私は、語りかける声の主を見ようと振り向いた。(黙示録1・12)

  • 聞き届けられぬ祈り

    神はすでに、私たちが必要とするものを知っていられる。しかし私たちは、自分が必要とするものを、しばしば知らない。・・・-そこで私たちが、私たちのいわゆる聞き届けられぬ祈りという事実について語ることになる。・・・もし神が私たちに、あらゆる扉を開こうとされたら、私たちは地獄の扉に行きつくだろう。

    リュティ、『この日言葉をかの日に伝え』、292頁

    イザヤ書64章24節

    2012年9月5日(水)

    聞き届けられない祈りがあります。
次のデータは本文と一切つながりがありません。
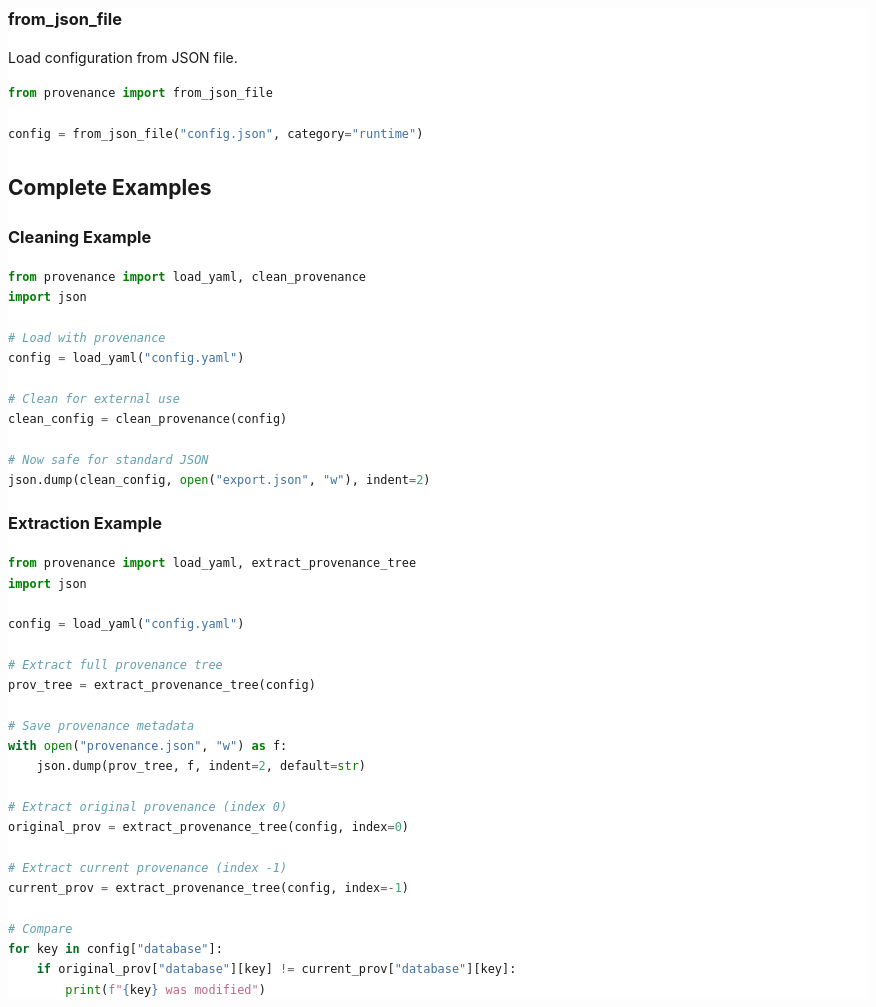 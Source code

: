 ### from_json_file

Load configuration from JSON file.

```python
from provenance import from_json_file

config = from_json_file("config.json", category="runtime")
```

## Complete Examples

### Cleaning Example

```python
from provenance import load_yaml, clean_provenance
import json

# Load with provenance
config = load_yaml("config.yaml")

# Clean for external use
clean_config = clean_provenance(config)

# Now safe for standard JSON
json.dump(clean_config, open("export.json", "w"), indent=2)
```

### Extraction Example

```python
from provenance import load_yaml, extract_provenance_tree
import json

config = load_yaml("config.yaml")

# Extract full provenance tree
prov_tree = extract_provenance_tree(config)

# Save provenance metadata
with open("provenance.json", "w") as f:
    json.dump(prov_tree, f, indent=2, default=str)

# Extract original provenance (index 0)
original_prov = extract_provenance_tree(config, index=0)

# Extract current provenance (index -1)
current_prov = extract_provenance_tree(config, index=-1)

# Compare
for key in config["database"]:
    if original_prov["database"][key] != current_prov["database"][key]:
        print(f"{key} was modified")
```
正確には神さまはすべての祈りを聞き、受け止めていてくださいます。しかし私たちの祈りのすべてが、私たちにとって良いことであるのか、私たちを取り巻く世界のとって良いことであるのか、それは私たちには分からないのです。

    神さまはすべてをご存知です。私たちはどのように祈ったらいいかわからないにもかかわらず神さまはすべてをご存じなのです。ですから安心して祈ることができます。

    もし私たちの祈りのすべてが瞬時に実現されるというのが祈りであるならば、こんなに恐ろしいことはありません。そういう意味でも様々な宗教における祈りの恐ろしさを思いますが、聖書の神さまは、時に答えてくださる、あるときは待てといわれる、あるときには答えて下さらない、という方法をもって、私たちの祈りを聞き届けてくださいます。何と愛深い神さまでしょう。

     

    それにしても、すべてをご存知ならばなぜ祈る必要があるのか、との問いも生まれるでしょう。なぜでしょうか。それは神さまは「私たちが祈る」ということそのものを求めておられるからです。すべてがわかっているからと会話をなくすところに豊かな人間関係が育つでしょうか。夫婦、親子、友人、様々な人間関係において、会話は情報を伝達するということ以上の豊かな意味をもっているのではないでしょうか。

    神さまは私たちとそのような関係をもとうとされるのです。そしてそのような神さまとの交わりは私たちが人間として健やかに生きるために必要不可欠なものなのです。

    今日も祈りを確かに聞いてくださるまことの神さまに祈りましょう。